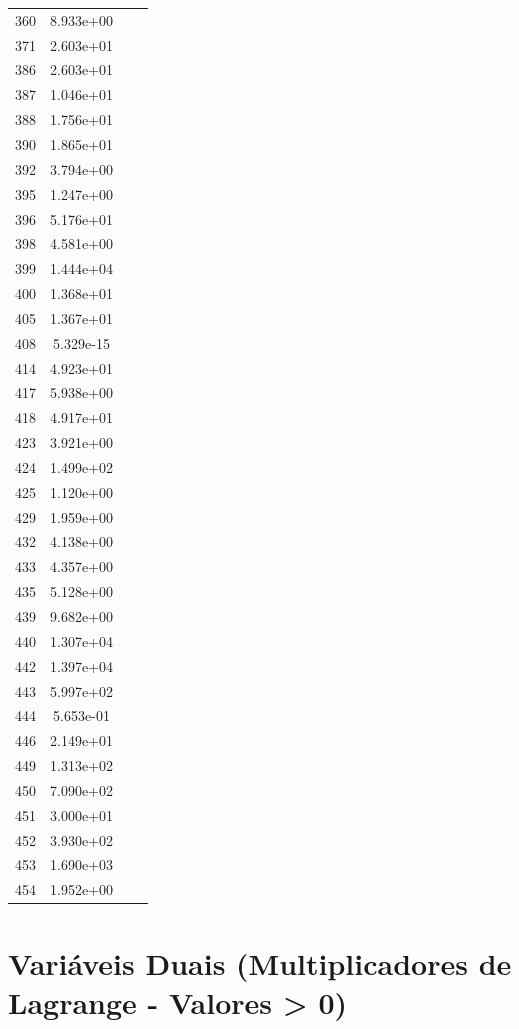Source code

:\documentclass[12pt]{article}
\begin{document}
\begin{longtable}{@{}cccc@{}}
360 & 8.933e+00 &  &  \\
371 & 2.603e+01 &  &  \\
386 & 2.603e+01 &  &  \\
387 & 1.046e+01 &  &  \\
388 & 1.756e+01 &  &  \\
390 & 1.865e+01 &  &  \\
392 & 3.794e+00 &  &  \\
395 & 1.247e+00 &  &  \\
396 & 5.176e+01 &  &  \\
398 & 4.581e+00 &  &  \\
399 & 1.444e+04 &  &  \\
400 & 1.368e+01 &  &  \\
405 & 1.367e+01 &  &  \\
408 & 5.329e-15 &  &  \\
414 & 4.923e+01 &  &  \\
417 & 5.938e+00 &  &  \\
418 & 4.917e+01 &  &  \\
423 & 3.921e+00 &  &  \\
424 & 1.499e+02 &  &  \\
425 & 1.120e+00 &  &  \\
429 & 1.959e+00 &  &  \\
432 & 4.138e+00 &  &  \\
433 & 4.357e+00 &  &  \\
435 & 5.128e+00 &  &  \\
439 & 9.682e+00 &  &  \\
440 & 1.307e+04 &  &  \\
442 & 1.397e+04 &  &  \\
443 & 5.997e+02 &  &  \\
444 & 5.653e-01 &  &  \\
446 & 2.149e+01 &  &  \\
449 & 1.313e+02 &  &  \\
450 & 7.090e+02 &  &  \\
451 & 3.000e+01 &  &  \\
452 & 3.930e+02 &  &  \\
453 & 1.690e+03 &  &  \\
454 & 1.952e+00 &  &  \\

\bottomrule
\end{longtable}


\section{Variáveis Duais (Multiplicadores de Lagrange - Valores > 0)}
\end{document}
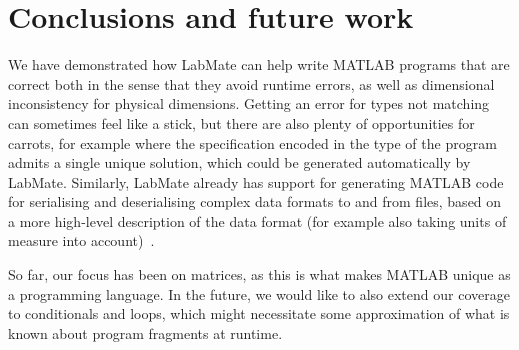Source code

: \documentclass{ws-procs9x6}
\begin{document}
\section{Conclusions and future work}

We have demonstrated how LabMate can help write MATLAB programs that are correct both in the sense that they avoid runtime errors, as well as dimensional inconsistency for physical dimensions.
%
Getting an error for types not matching can sometimes feel like a stick, but there are also plenty of opportunities for carrots, for example where the specification encoded in the type of the program admits a single unique solution, which could be generated automatically by LabMate.
%
Similarly, LabMate already has support for generating MATLAB code for serialising and deserialising complex data formats to and from files, based on a more high-level description of the data format (for example also taking units of measure into account)~\cite{mgen}.

So far, our focus has been on matrices, as this is what makes MATLAB
unique as a programming language.
%
In the future, we would like to also extend our coverage to
conditionals and loops, which might necessitate some approximation of
what is known about program fragments at runtime.



\end{document}

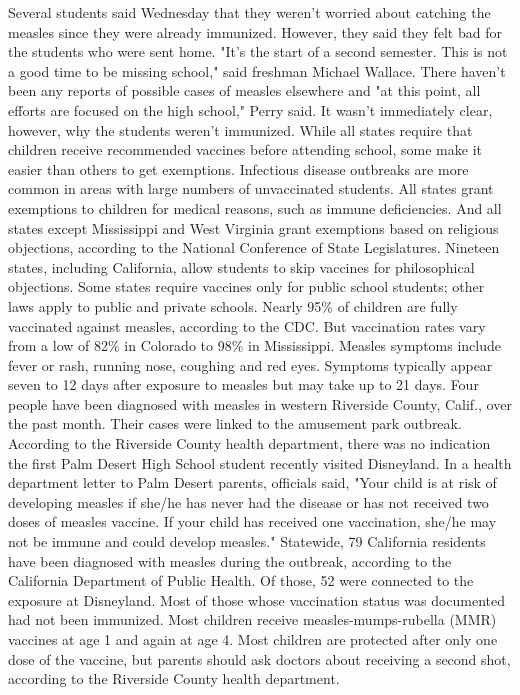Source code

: \documentclass[a4paper,12pt]{article}
\begin{document}
\begin{appendices}
Several students said Wednesday that they weren't worried about catching the measles since they were already immunized. However, they said they felt bad for the students who were sent home.
"It's the start of a second semester. This is not a good time to be missing school," said freshman Michael Wallace.
There haven't been any reports of possible cases of measles elsewhere and "at this point, all efforts are focused on the high school," Perry said.
It wasn't immediately clear, however, why the students weren't immunized.
While all states require that children receive recommended vaccines before attending school, some make it easier than others to get exemptions. Infectious disease outbreaks are more common in areas with large numbers of unvaccinated students.
All states grant exemptions to children for medical reasons, such as immune deficiencies. And all states except Mississippi and West Virginia grant exemptions based on religious objections, according to the National Conference of State Legislatures.
Nineteen states, including California, allow students to skip vaccines for philosophical objections. Some states require vaccines only for public school students; other laws apply to public and private schools.
Nearly 95\% of children are fully vaccinated against measles, according to the CDC. But vaccination rates vary from a low of 82\% in Colorado to 98\% in Mississippi.
Measles symptoms include fever or rash, running nose, coughing and red eyes. Symptoms typically appear seven to 12 days after exposure to measles but may take up to 21 days.
Four people have been diagnosed with measles in western Riverside County, Calif., over the past month. Their cases were linked to the amusement park outbreak.
According to the Riverside County health department, there was no indication the first Palm Desert High School student recently visited Disneyland.
In a health department letter to Palm Desert parents, officials said, "Your child is at risk of developing measles if she/he has never had the disease or has not received two doses of measles vaccine. If your child has received one vaccination, she/he may not be immune and could develop measles."
Statewide, 79 California residents have been diagnosed with measles during the outbreak, according to the California Department of Public Health. Of those, 52 were connected to the exposure at Disneyland. Most of those whose vaccination status was documented had not been immunized.
Most children receive measles-mumps-rubella (MMR) vaccines at age 1 and again at age 4. Most children are protected after only one dose of the vaccine, but parents should ask doctors about receiving a second shot, according to the Riverside County health department.

\end{appendices}
\end{document}
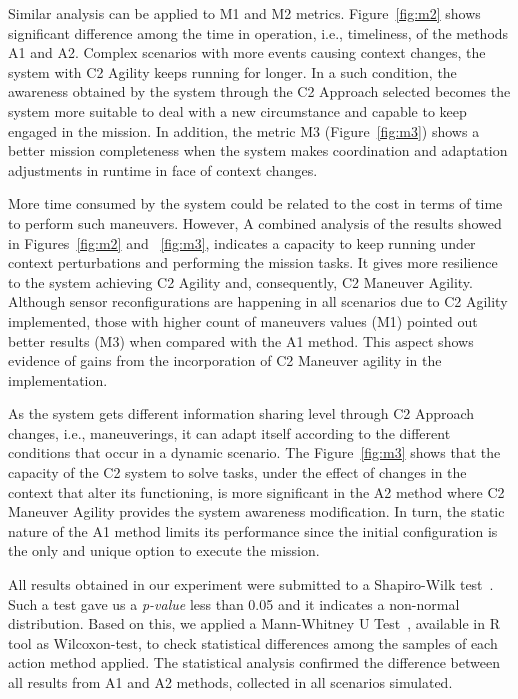 Similar analysis can be applied to M1 and M2 metrics. Figure~\ref{fig:m2} shows significant difference among the time in operation, i.e., timeliness, of the methods A1 and A2. Complex scenarios with more events causing context changes, the system with C2 Agility keeps running for longer. In a such condition, the awareness obtained by the system through the C2 Approach selected becomes the system more suitable to deal with a new circumstance and capable to keep engaged in the mission. In addition, the metric M3 (Figure~\ref{fig:m3}) shows a better mission completeness when the system makes coordination and adaptation adjustments in runtime in face of context changes. 

More time consumed by the system could be related to the cost in terms of time to perform such maneuvers. However, A combined analysis of the results showed in Figures~\ref{fig:m2} and ~\ref{fig:m3}, indicates a capacity to keep running under context perturbations and performing the mission tasks. It gives more resilience to the system achieving C2 Agility and, consequently, C2 Maneuver Agility. Although sensor reconfigurations are happening in all scenarios due to C2 Agility implemented, those with higher count of maneuvers values (M1) pointed out better results (M3) when compared with the A1 method. This aspect shows evidence of gains from the incorporation of C2 Maneuver agility in the implementation.

As the system gets different information sharing level through C2 Approach changes, i.e., maneuverings, it can adapt itself according to the different conditions that occur in a dynamic scenario. The Figure~\ref{fig:m3} shows that the capacity of the C2 system to solve tasks, under the effect of changes in the context that alter its functioning, is more significant in the A2 method where C2 Maneuver Agility provides the system awareness modification. In turn, the static nature of the A1 method limits its performance since the initial configuration is the only and unique option to execute the mission.

All results obtained in our experiment were submitted to a Shapiro-Wilk test~\citep{stat001}. Such a test gave us a \textit{p-value} less than 0.05 and it indicates a non-normal distribution. Based on this, we applied a Mann-Whitney U Test~\citep{stat002}, available in R tool as Wilcoxon-test, to check statistical differences among the samples of each action method applied. The statistical analysis confirmed the difference between all results from A1 and A2 methods, collected in all scenarios simulated.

#### Task item:
Give back the full listing verbatim, skipping each picture.

#### Answer to this exercise:
Source code

:\documentclass[12pt]{article}
\begin{document}
\begin{longtable}{@{}cccc@{}}
360 & 8.933e+00 &  &  \\
371 & 2.603e+01 &  &  \\
386 & 2.603e+01 &  &  \\
387 & 1.046e+01 &  &  \\
388 & 1.756e+01 &  &  \\
390 & 1.865e+01 &  &  \\
392 & 3.794e+00 &  &  \\
395 & 1.247e+00 &  &  \\
396 & 5.176e+01 &  &  \\
398 & 4.581e+00 &  &  \\
399 & 1.444e+04 &  &  \\
400 & 1.368e+01 &  &  \\
405 & 1.367e+01 &  &  \\
408 & 5.329e-15 &  &  \\
414 & 4.923e+01 &  &  \\
417 & 5.938e+00 &  &  \\
418 & 4.917e+01 &  &  \\
423 & 3.921e+00 &  &  \\
424 & 1.499e+02 &  &  \\
425 & 1.120e+00 &  &  \\
429 & 1.959e+00 &  &  \\
432 & 4.138e+00 &  &  \\
433 & 4.357e+00 &  &  \\
435 & 5.128e+00 &  &  \\
439 & 9.682e+00 &  &  \\
440 & 1.307e+04 &  &  \\
442 & 1.397e+04 &  &  \\
443 & 5.997e+02 &  &  \\
444 & 5.653e-01 &  &  \\
446 & 2.149e+01 &  &  \\
449 & 1.313e+02 &  &  \\
450 & 7.090e+02 &  &  \\
451 & 3.000e+01 &  &  \\
452 & 3.930e+02 &  &  \\
453 & 1.690e+03 &  &  \\
454 & 1.952e+00 &  &  \\

\bottomrule
\end{longtable}


\section{Variáveis Duais (Multiplicadores de Lagrange - Valores > 0)}
\end{document}
Source code

: \documentclass{ws-procs9x6}
\begin{document}
\section{Conclusions and future work}

We have demonstrated how LabMate can help write MATLAB programs that are correct both in the sense that they avoid runtime errors, as well as dimensional inconsistency for physical dimensions.
%
Getting an error for types not matching can sometimes feel like a stick, but there are also plenty of opportunities for carrots, for example where the specification encoded in the type of the program admits a single unique solution, which could be generated automatically by LabMate.
%
Similarly, LabMate already has support for generating MATLAB code for serialising and deserialising complex data formats to and from files, based on a more high-level description of the data format (for example also taking units of measure into account)~\cite{mgen}.

So far, our focus has been on matrices, as this is what makes MATLAB
unique as a programming language.
%
In the future, we would like to also extend our coverage to
conditionals and loops, which might necessitate some approximation of
what is known about program fragments at runtime.



\end{document}

Source code

: \documentclass[a4paper,12pt]{article}
\begin{document}
\begin{appendices}
Several students said Wednesday that they weren't worried about catching the measles since they were already immunized. However, they said they felt bad for the students who were sent home.
"It's the start of a second semester. This is not a good time to be missing school," said freshman Michael Wallace.
There haven't been any reports of possible cases of measles elsewhere and "at this point, all efforts are focused on the high school," Perry said.
It wasn't immediately clear, however, why the students weren't immunized.
While all states require that children receive recommended vaccines before attending school, some make it easier than others to get exemptions. Infectious disease outbreaks are more common in areas with large numbers of unvaccinated students.
All states grant exemptions to children for medical reasons, such as immune deficiencies. And all states except Mississippi and West Virginia grant exemptions based on religious objections, according to the National Conference of State Legislatures.
Nineteen states, including California, allow students to skip vaccines for philosophical objections. Some states require vaccines only for public school students; other laws apply to public and private schools.
Nearly 95\% of children are fully vaccinated against measles, according to the CDC. But vaccination rates vary from a low of 82\% in Colorado to 98\% in Mississippi.
Measles symptoms include fever or rash, running nose, coughing and red eyes. Symptoms typically appear seven to 12 days after exposure to measles but may take up to 21 days.
Four people have been diagnosed with measles in western Riverside County, Calif., over the past month. Their cases were linked to the amusement park outbreak.
According to the Riverside County health department, there was no indication the first Palm Desert High School student recently visited Disneyland.
In a health department letter to Palm Desert parents, officials said, "Your child is at risk of developing measles if she/he has never had the disease or has not received two doses of measles vaccine. If your child has received one vaccination, she/he may not be immune and could develop measles."
Statewide, 79 California residents have been diagnosed with measles during the outbreak, according to the California Department of Public Health. Of those, 52 were connected to the exposure at Disneyland. Most of those whose vaccination status was documented had not been immunized.
Most children receive measles-mumps-rubella (MMR) vaccines at age 1 and again at age 4. Most children are protected after only one dose of the vaccine, but parents should ask doctors about receiving a second shot, according to the Riverside County health department.

\end{appendices}
\end{document}
 Similar analysis can be applied to M1 and M2 metrics. Figure~\ref{fig:m2} shows significant difference among the time in operation, i.e., timeliness, of the methods A1 and A2. Complex scenarios with more events causing context changes, the system with C2 Agility keeps running for longer. In a such condition, the awareness obtained by the system through the C2 Approach selected becomes the system more suitable to deal with a new circumstance and capable to keep engaged in the mission. In addition, the metric M3 (Figure~\ref{fig:m3}) shows a better mission completeness when the system makes coordination and adaptation adjustments in runtime in face of context changes. 

More time consumed by the system could be related to the cost in terms of time to perform such maneuvers. However, A combined analysis of the results showed in Figures~\ref{fig:m2} and ~\ref{fig:m3}, indicates a capacity to keep running under context perturbations and performing the mission tasks. It gives more resilience to the system achieving C2 Agility and, consequently, C2 Maneuver Agility. Although sensor reconfigurations are happening in all scenarios due to C2 Agility implemented, those with higher count of maneuvers values (M1) pointed out better results (M3) when compared with the A1 method. This aspect shows evidence of gains from the incorporation of C2 Maneuver agility in the implementation.

As the system gets different information sharing level through C2 Approach changes, i.e., maneuverings, it can adapt itself according to the different conditions that occur in a dynamic scenario. The Figure~\ref{fig:m3} shows that the capacity of the C2 system to solve tasks, under the effect of changes in the context that alter its functioning, is more significant in the A2 method where C2 Maneuver Agility provides the system awareness modification. In turn, the static nature of the A1 method limits its performance since the initial configuration is the only and unique option to execute the mission.

All results obtained in our experiment were submitted to a Shapiro-Wilk test~\citep{stat001}. Such a test gave us a \textit{p-value} less than 0.05 and it indicates a non-normal distribution. Based on this, we applied a Mann-Whitney U Test~\citep{stat002}, available in R tool as Wilcoxon-test, to check statistical differences among the samples of each action method applied. The statistical analysis confirmed the difference between all results from A1 and A2 methods, collected in all scenarios simulated.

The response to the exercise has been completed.